Abstract
Genetic epidemiological twin studies have demonstrated a significant heritability for migraine, with >60% of liability to migraine either with or without aura coming from additive genetic factors. Because of the essential role of serotonin in the pathophysiology and treatment of migraine, genes of the serotonin system are candidates for involvement in migraine. Consequently, we examined two functional VNTR polymorphisms in the serotonin transporter gene, the 5-HTTLPR and the intron 2 VNTR, in a sample of 212 family trios each with a proband with childhood migraine, 153 with migraine without aura (MoA) and 59 with migraine with aura (MA). For the first time, we used transmission disequilibrium test analysis with the program TDTPHASE to examine the transmission of these two markers and their haplotypes to offspring affected by migraine. We found no significant transmission distortion of any marker, with the common L allele of the 5-HTTLPR transmitted 170 times and not transmitted 178 times, and the S allele 130 vs. 122 times. Likewise, the common 12 allele of the intron 2 VNTR was transmitted 201 times and not transmitted 188 times, and the 10 allele 107 vs. 120 times. The markers were not associated with MoA and MA and none of the haplotypes was associated with overall migraine, MoA or MA. The 5-HTTLPR and the intron 2 VNTRs do not play a major role in susceptibility to migraine.
Keywords
Introduction
Genetic epidemiological twin studies have demonstrated a significant heritability for migraine (1, 2), with 61% of liability coming from additive genetic factors and 39% from non-shared environmental factors in migraine without aura (MoA) (3, 4) and 65% additive genetic effects in migraine with aura (MA) (5). In these two subtypes of migraine a complex genetic pattern of inheritance has been suggested (6) involving several susceptibility genes, most consistent with a polygenic multifactorial model involving both genetic and environmental factors (7–9).

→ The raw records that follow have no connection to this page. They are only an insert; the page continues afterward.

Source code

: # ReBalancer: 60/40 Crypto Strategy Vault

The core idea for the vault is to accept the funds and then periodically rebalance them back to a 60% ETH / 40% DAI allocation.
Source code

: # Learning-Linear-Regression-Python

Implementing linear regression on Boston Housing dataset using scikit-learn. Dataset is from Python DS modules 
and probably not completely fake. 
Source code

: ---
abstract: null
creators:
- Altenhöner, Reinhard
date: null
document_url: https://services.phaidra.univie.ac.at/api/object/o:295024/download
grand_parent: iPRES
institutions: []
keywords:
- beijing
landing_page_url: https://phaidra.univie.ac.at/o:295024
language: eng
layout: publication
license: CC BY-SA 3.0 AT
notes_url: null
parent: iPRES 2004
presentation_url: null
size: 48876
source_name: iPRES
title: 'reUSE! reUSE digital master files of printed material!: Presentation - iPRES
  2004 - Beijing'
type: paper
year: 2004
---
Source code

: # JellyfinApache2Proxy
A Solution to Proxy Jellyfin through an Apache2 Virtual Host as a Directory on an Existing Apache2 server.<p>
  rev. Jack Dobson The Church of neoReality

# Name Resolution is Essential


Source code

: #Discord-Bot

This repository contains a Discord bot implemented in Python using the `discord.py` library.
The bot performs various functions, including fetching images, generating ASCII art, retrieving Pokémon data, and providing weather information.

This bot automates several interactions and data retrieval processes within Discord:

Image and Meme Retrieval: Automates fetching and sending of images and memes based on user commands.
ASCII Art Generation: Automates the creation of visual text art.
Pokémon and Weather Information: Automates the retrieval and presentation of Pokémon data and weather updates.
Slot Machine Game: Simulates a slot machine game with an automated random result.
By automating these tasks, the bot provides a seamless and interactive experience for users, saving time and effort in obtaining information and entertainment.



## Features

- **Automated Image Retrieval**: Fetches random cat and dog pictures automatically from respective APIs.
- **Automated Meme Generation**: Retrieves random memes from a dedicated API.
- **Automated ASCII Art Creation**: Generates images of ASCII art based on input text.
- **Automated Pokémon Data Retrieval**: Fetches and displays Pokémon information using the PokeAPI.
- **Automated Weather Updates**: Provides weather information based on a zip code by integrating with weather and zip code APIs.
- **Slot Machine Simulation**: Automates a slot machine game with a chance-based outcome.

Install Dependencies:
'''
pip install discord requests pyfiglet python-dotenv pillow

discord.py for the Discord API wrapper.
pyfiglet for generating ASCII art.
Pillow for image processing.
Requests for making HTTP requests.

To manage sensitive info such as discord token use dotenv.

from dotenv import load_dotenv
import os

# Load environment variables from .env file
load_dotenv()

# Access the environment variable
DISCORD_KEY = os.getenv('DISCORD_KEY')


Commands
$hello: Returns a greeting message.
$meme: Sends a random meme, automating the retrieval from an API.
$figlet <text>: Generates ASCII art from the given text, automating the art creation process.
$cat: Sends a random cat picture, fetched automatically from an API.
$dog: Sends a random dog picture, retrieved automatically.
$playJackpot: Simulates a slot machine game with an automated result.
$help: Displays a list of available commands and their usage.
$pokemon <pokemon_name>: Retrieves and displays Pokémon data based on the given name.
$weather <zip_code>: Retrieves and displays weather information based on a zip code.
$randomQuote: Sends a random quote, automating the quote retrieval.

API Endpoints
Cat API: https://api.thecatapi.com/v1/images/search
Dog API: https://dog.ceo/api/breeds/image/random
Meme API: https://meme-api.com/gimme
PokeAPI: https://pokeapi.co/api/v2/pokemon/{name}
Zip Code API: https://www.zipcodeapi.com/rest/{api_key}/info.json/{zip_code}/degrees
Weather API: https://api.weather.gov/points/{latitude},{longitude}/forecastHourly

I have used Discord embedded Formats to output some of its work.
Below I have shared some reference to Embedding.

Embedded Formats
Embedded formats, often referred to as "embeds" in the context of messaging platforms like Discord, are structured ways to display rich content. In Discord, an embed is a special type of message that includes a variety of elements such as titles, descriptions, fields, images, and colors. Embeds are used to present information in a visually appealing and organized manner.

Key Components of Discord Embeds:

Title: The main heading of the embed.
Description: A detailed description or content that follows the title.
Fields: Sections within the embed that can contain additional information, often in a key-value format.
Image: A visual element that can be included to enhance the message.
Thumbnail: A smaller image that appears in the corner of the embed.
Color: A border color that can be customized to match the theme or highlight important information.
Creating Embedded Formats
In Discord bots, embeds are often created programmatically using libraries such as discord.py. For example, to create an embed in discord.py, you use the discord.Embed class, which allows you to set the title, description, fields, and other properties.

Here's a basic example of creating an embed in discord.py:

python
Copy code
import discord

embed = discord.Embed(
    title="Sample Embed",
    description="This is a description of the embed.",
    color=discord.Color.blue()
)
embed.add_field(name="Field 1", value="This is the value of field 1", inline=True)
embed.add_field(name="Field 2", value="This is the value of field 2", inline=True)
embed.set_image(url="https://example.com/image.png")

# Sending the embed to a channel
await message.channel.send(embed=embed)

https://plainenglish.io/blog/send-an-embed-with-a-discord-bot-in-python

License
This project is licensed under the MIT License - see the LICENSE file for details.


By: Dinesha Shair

Serotonin (5-HT), a neurotransmitter in the central nervous system, is involved in the regulation of a variety of behavioural and visceral functions, including mood, anxiety, aggression, gastrointestinal motility and vascular resistance. Serotonergic activity appears to be involved in many physiological functions (sleep, appetite, pain, etc.) as well as in pathological conditions such as anxiety, depression and schizophrenia (10, 11). 5-HT plays an important role in migraine pathophysiology (12–15). Evidence has been found for lower plasma levels of 5-HT between migraine attacks and contemporary treatment is most effective using triptans which are highly selective agonists of 5HT1B and 5HT1D receptors (16, 17). The comorbidity of migraine and psychiatric disorders such as depression and anxiety (18) may be explained by a common dysfunction in the serotoninergic system.
Thus, the 5-HT transporter (5-HTT) gene is regarded as a good candidate for migraine. The most commonly studied susceptibility loci of the 5-HTT gene are two variable numbers of tandem repeats (VNTR): (i) a 44-base pair insertion/deletion within the promoter region, termed the 5-HTT gene-linked polymorphic region (5-HTTLPR), with two allelic forms, the long variant (L) and the short variant (S), and (ii) a VNTR in the second intron (intron 2 VNTR) with three alleles (Stin2.9, Stin2.10 and Stin2.12). Both of these VNTRs are functional, with the S allele of the 5-HTTLPR having lower transcriptional activity (10, 19, 20) and the intron 2 VNTR having differential enhancer activity (21).
So far, 12 studies on 5-HTT polymorphisms in migraine are available (Table 1). All but one linkage study (22) used a case–control design and the total number of patients included ranged between 52 and 296, with a mean (± SD) of 130 ± 70 (MoA 29–173, 94 ± 47; MA 10–96, 52 ± 36). Nine of the studies analysed MoA and MA separately, the others did not. The 5-HTTLPR was examined in eight studies and the intron 2 VNTR in six. Three studies analysed both functional 5-HTT VNTR polymorphisms and four examined in addition the association between genetic markers and clinical data (23–26).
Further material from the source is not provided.